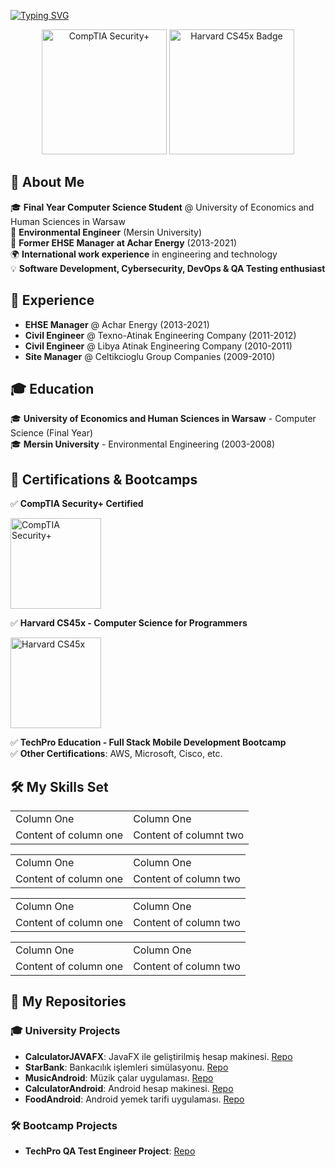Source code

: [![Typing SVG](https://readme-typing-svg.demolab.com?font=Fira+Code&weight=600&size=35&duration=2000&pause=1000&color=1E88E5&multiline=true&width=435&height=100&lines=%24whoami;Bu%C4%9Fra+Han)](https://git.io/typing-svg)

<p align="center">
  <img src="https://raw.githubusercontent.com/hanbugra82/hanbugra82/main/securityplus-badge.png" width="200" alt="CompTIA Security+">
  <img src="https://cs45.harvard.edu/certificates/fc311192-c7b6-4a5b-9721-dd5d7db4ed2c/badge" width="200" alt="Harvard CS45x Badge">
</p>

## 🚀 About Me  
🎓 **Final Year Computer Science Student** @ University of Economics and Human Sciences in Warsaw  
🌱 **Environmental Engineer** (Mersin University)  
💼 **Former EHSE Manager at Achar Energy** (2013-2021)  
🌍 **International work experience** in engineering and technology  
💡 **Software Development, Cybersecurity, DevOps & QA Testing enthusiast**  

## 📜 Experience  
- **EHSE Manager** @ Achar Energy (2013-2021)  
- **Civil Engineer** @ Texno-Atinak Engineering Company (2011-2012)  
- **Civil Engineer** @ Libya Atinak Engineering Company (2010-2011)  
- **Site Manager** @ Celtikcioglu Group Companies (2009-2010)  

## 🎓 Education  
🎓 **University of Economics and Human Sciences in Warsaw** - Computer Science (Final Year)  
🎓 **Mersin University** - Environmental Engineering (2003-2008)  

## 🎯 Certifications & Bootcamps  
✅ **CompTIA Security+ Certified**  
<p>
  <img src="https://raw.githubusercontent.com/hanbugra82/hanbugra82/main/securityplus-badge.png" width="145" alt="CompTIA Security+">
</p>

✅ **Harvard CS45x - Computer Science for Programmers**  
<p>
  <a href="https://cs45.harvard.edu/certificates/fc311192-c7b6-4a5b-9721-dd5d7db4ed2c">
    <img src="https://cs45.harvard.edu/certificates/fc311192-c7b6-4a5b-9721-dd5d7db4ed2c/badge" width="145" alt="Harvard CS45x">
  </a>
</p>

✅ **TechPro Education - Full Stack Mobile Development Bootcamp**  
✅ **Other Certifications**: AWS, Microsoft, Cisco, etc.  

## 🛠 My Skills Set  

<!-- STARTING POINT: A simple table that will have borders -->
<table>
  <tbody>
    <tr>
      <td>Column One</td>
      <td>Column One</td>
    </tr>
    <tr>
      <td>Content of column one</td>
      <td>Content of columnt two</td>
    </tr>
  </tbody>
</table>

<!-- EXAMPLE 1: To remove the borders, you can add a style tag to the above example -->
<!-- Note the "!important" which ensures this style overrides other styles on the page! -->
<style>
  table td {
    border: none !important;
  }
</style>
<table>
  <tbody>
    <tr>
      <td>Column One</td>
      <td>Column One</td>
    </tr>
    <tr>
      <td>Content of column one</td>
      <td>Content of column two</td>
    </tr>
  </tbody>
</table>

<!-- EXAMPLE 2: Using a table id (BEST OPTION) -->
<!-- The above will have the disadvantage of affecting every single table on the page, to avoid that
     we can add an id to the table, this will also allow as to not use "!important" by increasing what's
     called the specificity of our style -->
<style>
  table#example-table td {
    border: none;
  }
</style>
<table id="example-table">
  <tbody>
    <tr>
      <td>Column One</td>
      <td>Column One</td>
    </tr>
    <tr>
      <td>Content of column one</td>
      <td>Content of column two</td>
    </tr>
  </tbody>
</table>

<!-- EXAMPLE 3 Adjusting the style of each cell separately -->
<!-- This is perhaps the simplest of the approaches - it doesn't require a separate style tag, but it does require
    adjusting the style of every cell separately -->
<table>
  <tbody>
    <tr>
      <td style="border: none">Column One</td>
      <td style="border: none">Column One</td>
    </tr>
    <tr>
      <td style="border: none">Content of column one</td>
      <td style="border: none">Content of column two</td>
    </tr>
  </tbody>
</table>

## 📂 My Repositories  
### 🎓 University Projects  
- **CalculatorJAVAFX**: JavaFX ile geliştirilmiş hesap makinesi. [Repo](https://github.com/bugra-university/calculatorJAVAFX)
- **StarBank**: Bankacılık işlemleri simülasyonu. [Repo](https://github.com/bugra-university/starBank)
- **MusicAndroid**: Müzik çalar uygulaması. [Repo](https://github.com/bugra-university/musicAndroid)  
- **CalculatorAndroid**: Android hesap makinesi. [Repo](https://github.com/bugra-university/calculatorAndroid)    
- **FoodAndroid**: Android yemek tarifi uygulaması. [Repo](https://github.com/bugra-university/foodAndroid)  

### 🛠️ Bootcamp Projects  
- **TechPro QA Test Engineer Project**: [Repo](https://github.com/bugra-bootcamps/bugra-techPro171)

########

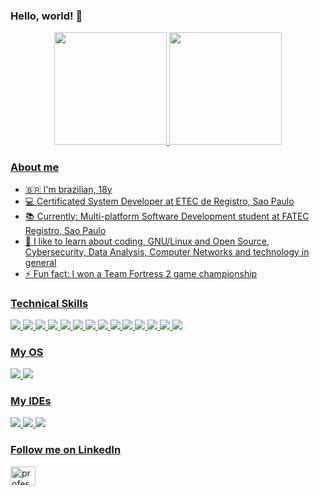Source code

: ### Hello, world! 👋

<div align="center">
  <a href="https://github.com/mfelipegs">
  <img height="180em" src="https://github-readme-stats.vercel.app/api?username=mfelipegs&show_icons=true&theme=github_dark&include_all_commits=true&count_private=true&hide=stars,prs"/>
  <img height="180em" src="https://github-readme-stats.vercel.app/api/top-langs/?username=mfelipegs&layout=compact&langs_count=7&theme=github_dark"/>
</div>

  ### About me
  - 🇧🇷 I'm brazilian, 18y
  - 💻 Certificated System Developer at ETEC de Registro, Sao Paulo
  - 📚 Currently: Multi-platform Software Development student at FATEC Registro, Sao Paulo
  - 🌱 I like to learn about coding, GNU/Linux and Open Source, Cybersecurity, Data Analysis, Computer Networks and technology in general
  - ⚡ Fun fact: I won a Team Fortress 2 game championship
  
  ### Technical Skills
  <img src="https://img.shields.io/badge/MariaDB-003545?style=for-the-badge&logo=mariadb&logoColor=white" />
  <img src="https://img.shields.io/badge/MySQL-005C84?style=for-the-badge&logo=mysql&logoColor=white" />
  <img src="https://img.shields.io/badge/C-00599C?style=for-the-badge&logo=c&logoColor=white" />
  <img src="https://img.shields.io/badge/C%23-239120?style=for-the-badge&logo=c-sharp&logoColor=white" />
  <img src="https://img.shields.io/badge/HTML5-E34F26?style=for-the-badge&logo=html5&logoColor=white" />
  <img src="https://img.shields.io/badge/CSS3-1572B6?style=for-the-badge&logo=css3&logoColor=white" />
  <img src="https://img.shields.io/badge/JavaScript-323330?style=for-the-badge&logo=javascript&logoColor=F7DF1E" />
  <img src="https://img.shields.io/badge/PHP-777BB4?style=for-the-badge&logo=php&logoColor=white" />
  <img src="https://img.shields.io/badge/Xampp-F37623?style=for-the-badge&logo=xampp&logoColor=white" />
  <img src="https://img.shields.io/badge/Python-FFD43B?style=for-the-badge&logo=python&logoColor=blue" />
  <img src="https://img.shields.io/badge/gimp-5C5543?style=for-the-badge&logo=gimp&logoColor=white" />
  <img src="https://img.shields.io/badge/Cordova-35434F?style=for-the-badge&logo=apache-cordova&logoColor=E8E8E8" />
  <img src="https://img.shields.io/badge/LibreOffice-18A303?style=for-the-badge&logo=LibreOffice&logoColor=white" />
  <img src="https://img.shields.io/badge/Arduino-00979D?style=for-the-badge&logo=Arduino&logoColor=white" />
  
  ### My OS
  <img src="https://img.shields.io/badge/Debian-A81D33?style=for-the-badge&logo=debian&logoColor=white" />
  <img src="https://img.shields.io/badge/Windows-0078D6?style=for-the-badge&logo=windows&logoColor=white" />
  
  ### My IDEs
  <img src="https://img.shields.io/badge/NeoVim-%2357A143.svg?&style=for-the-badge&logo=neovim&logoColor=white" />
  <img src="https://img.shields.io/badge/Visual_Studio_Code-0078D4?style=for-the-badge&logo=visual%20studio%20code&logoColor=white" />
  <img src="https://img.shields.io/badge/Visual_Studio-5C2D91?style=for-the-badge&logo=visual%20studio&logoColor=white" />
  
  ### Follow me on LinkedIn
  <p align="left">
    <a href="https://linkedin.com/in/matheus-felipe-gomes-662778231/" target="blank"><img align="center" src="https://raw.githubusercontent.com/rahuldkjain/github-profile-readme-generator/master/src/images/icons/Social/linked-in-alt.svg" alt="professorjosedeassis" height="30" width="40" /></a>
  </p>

########

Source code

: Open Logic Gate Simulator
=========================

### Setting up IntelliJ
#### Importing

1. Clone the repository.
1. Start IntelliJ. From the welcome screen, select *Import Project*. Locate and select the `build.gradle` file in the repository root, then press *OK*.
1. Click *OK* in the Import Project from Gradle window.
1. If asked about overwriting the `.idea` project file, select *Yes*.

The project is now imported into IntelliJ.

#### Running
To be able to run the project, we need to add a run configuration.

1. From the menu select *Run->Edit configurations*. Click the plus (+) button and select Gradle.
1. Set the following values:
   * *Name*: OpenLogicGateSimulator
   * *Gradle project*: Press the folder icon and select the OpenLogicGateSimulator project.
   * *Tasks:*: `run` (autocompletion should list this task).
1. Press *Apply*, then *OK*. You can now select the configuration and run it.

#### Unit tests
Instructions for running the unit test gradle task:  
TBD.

########

What you are asked to do
Only the lines above from the line containing "## 🎯 Certifications & Bootcamps" through the line containing "we can add an" should be retyped, exactly and with both ends included.

The completed task
## 🎯 Certifications & Bootcamps  
✅ **CompTIA Security+ Certified**  
<p>
  <img src="https://raw.githubusercontent.com/hanbugra82/hanbugra82/main/securityplus-badge.png" width="145" alt="CompTIA Security+">
</p>

✅ **Harvard CS45x - Computer Science for Programmers**  
<p>
  <a href="https://cs45.harvard.edu/certificates/fc311192-c7b6-4a5b-9721-dd5d7db4ed2c">
    <img src="https://cs45.harvard.edu/certificates/fc311192-c7b6-4a5b-9721-dd5d7db4ed2c/badge" width="145" alt="Harvard CS45x">
  </a>
</p>

✅ **TechPro Education - Full Stack Mobile Development Bootcamp**  
✅ **Other Certifications**: AWS, Microsoft, Cisco, etc.  

## 🛠 My Skills Set  

<!-- STARTING POINT: A simple table that will have borders -->
<table>
  <tbody>
    <tr>
      <td>Column One</td>
      <td>Column One</td>
    </tr>
    <tr>
      <td>Content of column one</td>
      <td>Content of columnt two</td>
    </tr>
  </tbody>
</table>

<!-- EXAMPLE 1: To remove the borders, you can add a style tag to the above example -->
<!-- Note the "!important" which ensures this style overrides other styles on the page! -->
<style>
  table td {
    border: none !important;
  }
</style>
<table>
  <tbody>
    <tr>
      <td>Column One</td>
      <td>Column One</td>
    </tr>
    <tr>
      <td>Content of column one</td>
      <td>Content of column two</td>
    </tr>
  </tbody>
</table>

<!-- EXAMPLE 2: Using a table id (BEST OPTION) -->
<!-- The above will have the disadvantage of affecting every single table on the page, to avoid that
     we can add an id to the table, this will also allow as to not use "!important" by increasing what's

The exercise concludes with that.